Liverpool have lost sight of what made them so successful under Jurgen Klopp, according to Jamie Carragher, who is concerned by the team’s recent performances.
The Reds have endured a poor start to the season, having won just two of their six Premier League matches so far. Klopp's side also suffered a chastening 4-1 defeat by Napoli on the opening night of their Champions League campaign to underline their current struggles.
Klopp said Liverpool may have to “reinvent” themselves in the aftermath of their worrying defeat in Italy last week. And ahead of another tough Champions League assignment against Ajax at Anfield on Tuesday night, former Liverpool defender Carragher has reflected upon what made the team successful previously.
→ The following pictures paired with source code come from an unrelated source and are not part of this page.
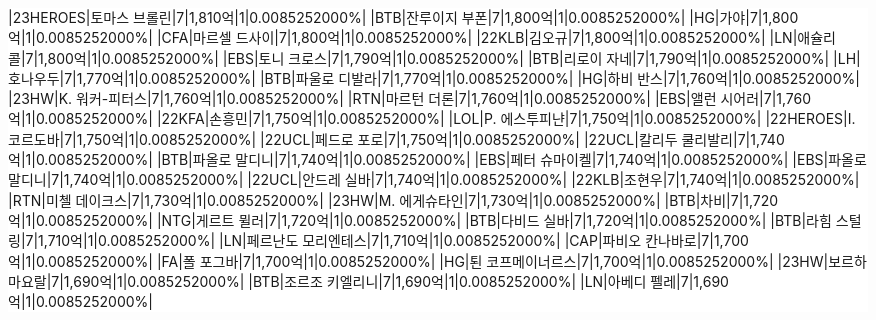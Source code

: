 |23HEROES|토마스 브롤린|7|1,810억|1|0.0085252000%|
|BTB|잔루이지 부폰|7|1,800억|1|0.0085252000%|
|HG|가야|7|1,800억|1|0.0085252000%|
|CFA|마르셀 드사이|7|1,800억|1|0.0085252000%|
|22KLB|김오규|7|1,800억|1|0.0085252000%|
|LN|애슐리 콜|7|1,800억|1|0.0085252000%|
|EBS|토니 크로스|7|1,790억|1|0.0085252000%|
|BTB|리로이 자네|7|1,790억|1|0.0085252000%|
|LH|호나우두|7|1,770억|1|0.0085252000%|
|BTB|파울로 디발라|7|1,770억|1|0.0085252000%|
|HG|하비 반스|7|1,760억|1|0.0085252000%|
|23HW|K. 워커-피터스|7|1,760억|1|0.0085252000%|
|RTN|마르턴 더론|7|1,760억|1|0.0085252000%|
|EBS|앨런 시어러|7|1,760억|1|0.0085252000%|
|22KFA|손흥민|7|1,750억|1|0.0085252000%|
|LOL|P. 에스투피냔|7|1,750억|1|0.0085252000%|
|22HEROES|I. 코르도바|7|1,750억|1|0.0085252000%|
|22UCL|페드로 포로|7|1,750억|1|0.0085252000%|
|22UCL|칼리두 쿨리발리|7|1,740억|1|0.0085252000%|
|BTB|파올로 말디니|7|1,740억|1|0.0085252000%|
|EBS|페터 슈마이켈|7|1,740억|1|0.0085252000%|
|EBS|파올로 말디니|7|1,740억|1|0.0085252000%|
|22UCL|안드레 실바|7|1,740억|1|0.0085252000%|
|22KLB|조현우|7|1,740억|1|0.0085252000%|
|RTN|미첼 데이크스|7|1,730억|1|0.0085252000%|
|23HW|M. 에게슈타인|7|1,730억|1|0.0085252000%|
|BTB|차비|7|1,720억|1|0.0085252000%|
|NTG|게르트 뮐러|7|1,720억|1|0.0085252000%|
|BTB|다비드 실바|7|1,720억|1|0.0085252000%|
|BTB|라힘 스털링|7|1,710억|1|0.0085252000%|
|LN|페르난도 모리엔테스|7|1,710억|1|0.0085252000%|
|CAP|파비오 칸나바로|7|1,700억|1|0.0085252000%|
|FA|폴 포그바|7|1,700억|1|0.0085252000%|
|HG|퇸 코프메이너르스|7|1,700억|1|0.0085252000%|
|23HW|보르하 마요랄|7|1,690억|1|0.0085252000%|
|BTB|조르조 키엘리니|7|1,690억|1|0.0085252000%|
|LN|아베디 펠레|7|1,690억|1|0.0085252000%|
In his column for The Telegraph, Carragher outlines his belief that the root of their current problems is that they have strayed from Klopp’s trademark gegenpressing style and are no longer out-running their opponents. “That energy has been sorely missing as Liverpool have become easy to play this season. Every Liverpool opponent has outrun them in their seven games so far. That is more worrying than the results,” he wrote.
“When Klopp and his think tank convene at the AXA training centre, the injection of energy must be top of the agenda. That will prompt difficult decisions, analysing the performances of players who have given Klopp sterling service but are no longer capable of consistently executing his vision.”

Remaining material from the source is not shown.